Histograms of marginal correlations for pairs of linked genes based on BioGRID (a) and linked genes identified by cGGM (b), glasso (c) and a modified neighborhood selection procedure (mLasso) (d).

6. Conclusions and Discussion

We have presented a sparse conditional Gaussian graphical model for estimating the sparse gene expression network based on eQTL data in order to account for genetic effects on gene expressions. Since genetic variants are associated with expression levels of many genes, it is important to consider such heterogeneity in estimating the gene expression networks using the Gaussian graphical models. We have demonstrated by simulation studies that the proposed sparse cGGM can estimate the underlying gene expression networks more accurately than the standard GGM. For the yeast eQTL data set we analyzed, the standard Gaussian graphical model without adjusting for possible genetic effects on gene expressions identified many possible false links that result in very dense graphs and make the interpretation of the resulting networks difficult.
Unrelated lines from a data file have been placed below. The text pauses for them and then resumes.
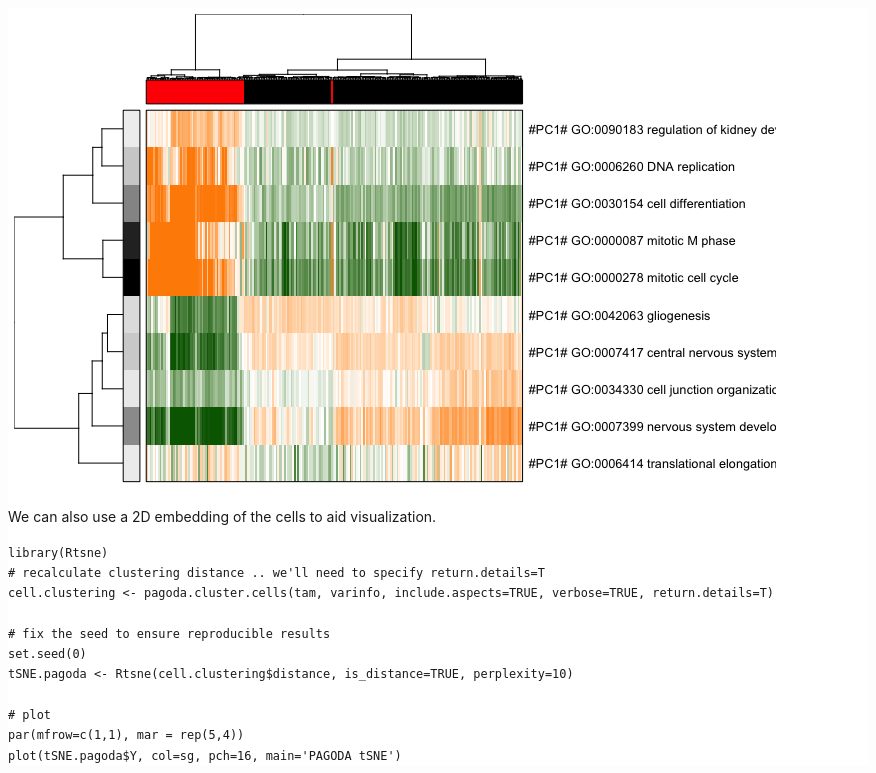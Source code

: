 ![](figure-2016/pagoda-tam-1.png)

We can also use a 2D embedding of the cells to aid visualization.

    library(Rtsne)
    # recalculate clustering distance .. we'll need to specify return.details=T
    cell.clustering <- pagoda.cluster.cells(tam, varinfo, include.aspects=TRUE, verbose=TRUE, return.details=T)

    # fix the seed to ensure reproducible results
    set.seed(0)
    tSNE.pagoda <- Rtsne(cell.clustering$distance, is_distance=TRUE, perplexity=10)

    # plot
    par(mfrow=c(1,1), mar = rep(5,4))
    plot(tSNE.pagoda$Y, col=sg, pch=16, main='PAGODA tSNE')
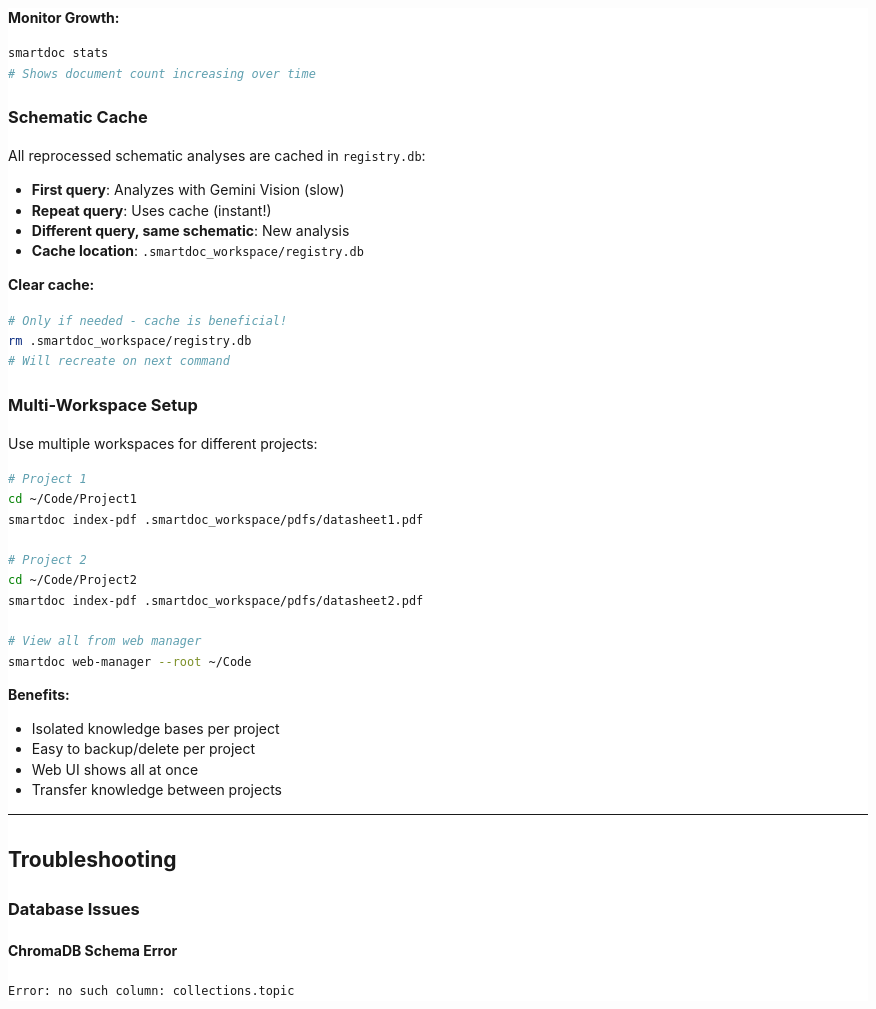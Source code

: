 **Monitor Growth:**
```bash
smartdoc stats
# Shows document count increasing over time
```

### Schematic Cache

All reprocessed schematic analyses are cached in `registry.db`:

- **First query**: Analyzes with Gemini Vision (slow)
- **Repeat query**: Uses cache (instant!)
- **Different query, same schematic**: New analysis
- **Cache location**: `.smartdoc_workspace/registry.db`

**Clear cache:**
```bash
# Only if needed - cache is beneficial!
rm .smartdoc_workspace/registry.db
# Will recreate on next command
```

### Multi-Workspace Setup

Use multiple workspaces for different projects:

```bash
# Project 1
cd ~/Code/Project1
smartdoc index-pdf .smartdoc_workspace/pdfs/datasheet1.pdf

# Project 2
cd ~/Code/Project2
smartdoc index-pdf .smartdoc_workspace/pdfs/datasheet2.pdf

# View all from web manager
smartdoc web-manager --root ~/Code
```

**Benefits:**
- Isolated knowledge bases per project
- Easy to backup/delete per project
- Web UI shows all at once
- Transfer knowledge between projects

---

## Troubleshooting

### Database Issues

#### ChromaDB Schema Error
```
Error: no such column: collections.topic
```
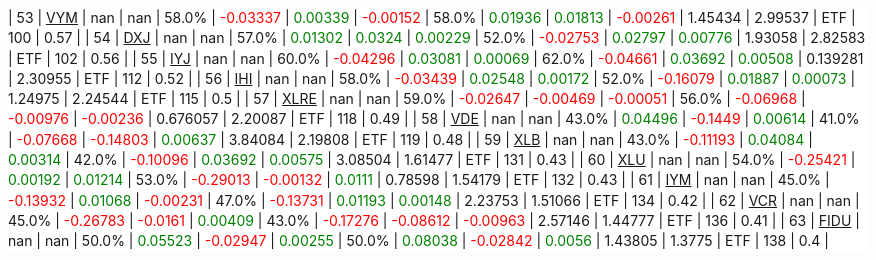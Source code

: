 |  53 | [VYM](https://finance.yahoo.com/quote/VYM/financials)     |                 nan |                     nan | 58.0%                  | <span style="color: red;"> -0.03337 </span>  | <span style="color: green;"> 0.00339 </span> | <span style="color: red;"> -0.00152 </span>  | 58.0%                  | <span style="color: green;"> 0.01936 </span> | <span style="color: green;"> 0.01813 </span> | <span style="color: red;"> -0.00261 </span>  |            1.45434   |   2.99537   | ETF                    |    100 |           0.57 |
|  54 | [DXJ](https://finance.yahoo.com/quote/DXJ/financials)     |                 nan |                     nan | 57.0%                  | <span style="color: green;"> 0.01302 </span> | <span style="color: green;"> 0.0324 </span>  | <span style="color: green;"> 0.00229 </span> | 52.0%                  | <span style="color: red;"> -0.02753 </span>  | <span style="color: green;"> 0.02797 </span> | <span style="color: green;"> 0.00776 </span> |            1.93058   |   2.82583   | ETF                    |    102 |           0.56 |
|  55 | [IYJ](https://finance.yahoo.com/quote/IYJ/financials)     |                 nan |                     nan | 60.0%                  | <span style="color: red;"> -0.04296 </span>  | <span style="color: green;"> 0.03081 </span> | <span style="color: green;"> 0.00069 </span> | 62.0%                  | <span style="color: red;"> -0.04661 </span>  | <span style="color: green;"> 0.03692 </span> | <span style="color: green;"> 0.00508 </span> |            0.139281  |   2.30955   | ETF                    |    112 |           0.52 |
|  56 | [IHI](https://finance.yahoo.com/quote/IHI/financials)     |                 nan |                     nan | 58.0%                  | <span style="color: red;"> -0.03439 </span>  | <span style="color: green;"> 0.02548 </span> | <span style="color: green;"> 0.00172 </span> | 52.0%                  | <span style="color: red;"> -0.16079 </span>  | <span style="color: green;"> 0.01887 </span> | <span style="color: green;"> 0.00073 </span> |            1.24975   |   2.24544   | ETF                    |    115 |           0.5  |
|  57 | [XLRE](https://finance.yahoo.com/quote/XLRE/financials)   |                 nan |                     nan | 59.0%                  | <span style="color: red;"> -0.02647 </span>  | <span style="color: red;"> -0.00469 </span>  | <span style="color: red;"> -0.00051 </span>  | 56.0%                  | <span style="color: red;"> -0.06968 </span>  | <span style="color: red;"> -0.00976 </span>  | <span style="color: red;"> -0.00236 </span>  |            0.676057  |   2.20087   | ETF                    |    118 |           0.49 |
|  58 | [VDE](https://finance.yahoo.com/quote/VDE/financials)     |                 nan |                     nan | 43.0%                  | <span style="color: green;"> 0.04496 </span> | <span style="color: red;"> -0.1449 </span>   | <span style="color: green;"> 0.00614 </span> | 41.0%                  | <span style="color: red;"> -0.07668 </span>  | <span style="color: red;"> -0.14803 </span>  | <span style="color: green;"> 0.00637 </span> |            3.84084   |   2.19808   | ETF                    |    119 |           0.48 |
|  59 | [XLB](https://finance.yahoo.com/quote/XLB/financials)     |                 nan |                     nan | 43.0%                  | <span style="color: red;"> -0.11193 </span>  | <span style="color: green;"> 0.04084 </span> | <span style="color: green;"> 0.00314 </span> | 42.0%                  | <span style="color: red;"> -0.10096 </span>  | <span style="color: green;"> 0.03692 </span> | <span style="color: green;"> 0.00575 </span> |            3.08504   |   1.61477   | ETF                    |    131 |           0.43 |
|  60 | [XLU](https://finance.yahoo.com/quote/XLU/financials)     |                 nan |                     nan | 54.0%                  | <span style="color: red;"> -0.25421 </span>  | <span style="color: green;"> 0.00192 </span> | <span style="color: green;"> 0.01214 </span> | 53.0%                  | <span style="color: red;"> -0.29013 </span>  | <span style="color: red;"> -0.00132 </span>  | <span style="color: green;"> 0.0111 </span>  |            0.78598   |   1.54179   | ETF                    |    132 |           0.43 |
|  61 | [IYM](https://finance.yahoo.com/quote/IYM/financials)     |                 nan |                     nan | 45.0%                  | <span style="color: red;"> -0.13932 </span>  | <span style="color: green;"> 0.01068 </span> | <span style="color: red;"> -0.00231 </span>  | 47.0%                  | <span style="color: red;"> -0.13731 </span>  | <span style="color: green;"> 0.01193 </span> | <span style="color: green;"> 0.00148 </span> |            2.23753   |   1.51066   | ETF                    |    134 |           0.42 |
|  62 | [VCR](https://finance.yahoo.com/quote/VCR/financials)     |                 nan |                     nan | 45.0%                  | <span style="color: red;"> -0.26783 </span>  | <span style="color: red;"> -0.0161 </span>   | <span style="color: green;"> 0.00409 </span> | 43.0%                  | <span style="color: red;"> -0.17276 </span>  | <span style="color: red;"> -0.08612 </span>  | <span style="color: red;"> -0.00963 </span>  |            2.57146   |   1.44777   | ETF                    |    136 |           0.41 |
|  63 | [FIDU](https://finance.yahoo.com/quote/FIDU/financials)   |                 nan |                     nan | 50.0%                  | <span style="color: green;"> 0.05523 </span> | <span style="color: red;"> -0.02947 </span>  | <span style="color: green;"> 0.00255 </span> | 50.0%                  | <span style="color: green;"> 0.08038 </span> | <span style="color: red;"> -0.02842 </span>  | <span style="color: green;"> 0.0056 </span>  |            1.43805   |   1.3775    | ETF                    |    138 |           0.4  |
On the other hand, our proposed cGGM resulted in a much sparser and biologically more interpretable network. We expect similarly good performance on data from other published sources, such as from Schadt et al. (2003) and Cheung and Spielman (2002).

Due to the limits of the gene expression data, one should not expect to recover completely the true signaling networks since many dependencies among these genes can be observed only at the protein or metabolite level. In any global biochemical network such signaling network or protein interaction network, genes do not interact directly with other genes; instead, gene induction or repression occurs through the activation of certain proteins, which are products of certain genes (Brazhnik et al., 2002; Kontos, 2009). Similarly, gene transcription can also be affected by protein-metabolite complexes. Despite these limitations of the gene expression, it is still useful to abstract the actions of proteins and metabolites and represent genes acting on other genes in a gene network (Kontos, 2009). This gene network is what we aim to learn based on the proposed cGGM. As we observed from our analysis of the yeast eQTL data, such graphs or gene networks constructed from the cGGM can indeed explain the data and provide certain biological insights into gene interactions. Such graphs can be interpreted as a projection of true signaling or protein interaction network into the gene space (Brazhnik et al., 2002; Kontos, 2009).

We have focused in this paper on estimating the sparse conditional Gaussian graphical model for gene expression data by adjusting for the genetic effects on gene expressions. However, we expect that by explicitly modeling the covariance structure among the gene expressions, we should also improve the identification of the genetic variants associated with the gene expressions (Rothman et al., 2010). This is in fact the original motivation of the SUR models proposed by Zellner (1962). It would be interesting to investigate theoretically as to how modeling the concentration matrix can lead to improvement in estimation and identification of the genetic variants associated with the gene expression traits.

We used the Gaussian graphical models for studying the conditional independence among genes at the transcriptional level. Such undirected graphs do not provide information on causal dependency. Data from genetic genomics experiments have been proposed to construct the gene networks represented by directed causal graphs. For example, Liu et al. (2008) and Bing and Hoeschele (2005) used structural equation modeling and a genetic algorithm to construct causal genetic networks among genetic loci and gene expressions. Neto et al. (2009) developed an efficient Markov chain Monte Carlo algorithm for joint inference of causal network and genetic architecture for correlated phenotypes. Although genetical genomics data can indeed provide opportunity for inferring the causal networks at the transcriptional level, these causal graphical model-based approach can often only handle a small number of transcripts because the number of possible directed graphs is super-exponential in the number of genes considered (Chickering et al., 2004). Regularization methods may provide alternative approaches to joint modeling of genetic effects on gene expressions and causal graphs among genes at the expression level.